2 Adiele, Faith. The
Nigerian-Nordic Girl’s Guide to Lady Problems (Kindle Location 49).
Shebooks. Kindle Edition.
3 Adiele, Faith. The
Nigerian-Nordic Girl’s Guide to Lady Problems (Kindle Locations 81-82).
Shebooks. Kindle Edition.
4 Adiele, Faith. The
Nigerian-Nordic Girl’s Guide to Lady Problems (Kindle Locations 289-294).
Shebooks. Kindle Edition.
5 Adiele, Faith. The
Nigerian-Nordic Girl’s Guide to Lady Problems (Kindle Locations 417-436).
Shebooks. Kindle Edition.
6 Adiele, Faith. The
Nigerian-Nordic Girl’s Guide to Lady Problems (Kindle Locations 521-523).
Shebooks.
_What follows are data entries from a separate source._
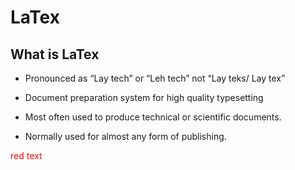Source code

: # **LaTex**

## What is LaTex
* Pronounced as “Lay tech” or “Leh tech” not “Lay teks/ Lay tex”
* Document preparation system for high quality typesetting

* Most often used to produce technical or scientific documents.

* Normally used for almost any form of publishing.

 <span style="color:red;">red text</span>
Kindle Edition.
I agree with you that Adiele does a lot of distancing from the more painful aspects of her life through using humor (and through other devices). When she laughs with her black friends about Adiele's doctor likely believing that Adiele has already had babies because she is a black woman, the laughter is almost like a coping mechanism. If you can joke about it, you can distance yourself from it. And yet, the humor is what draws readers into her story, and as you say, this is indeed ironic. It is as though the humor is the connection between ours and her understanding of her disease.
ReplyDeleteI also loved your attention to the certain devices Adiele uses to steer attention away from what is going on inside of her. It seemed it was a way to sugar coat what was going on while navigating the path towards her own wellness.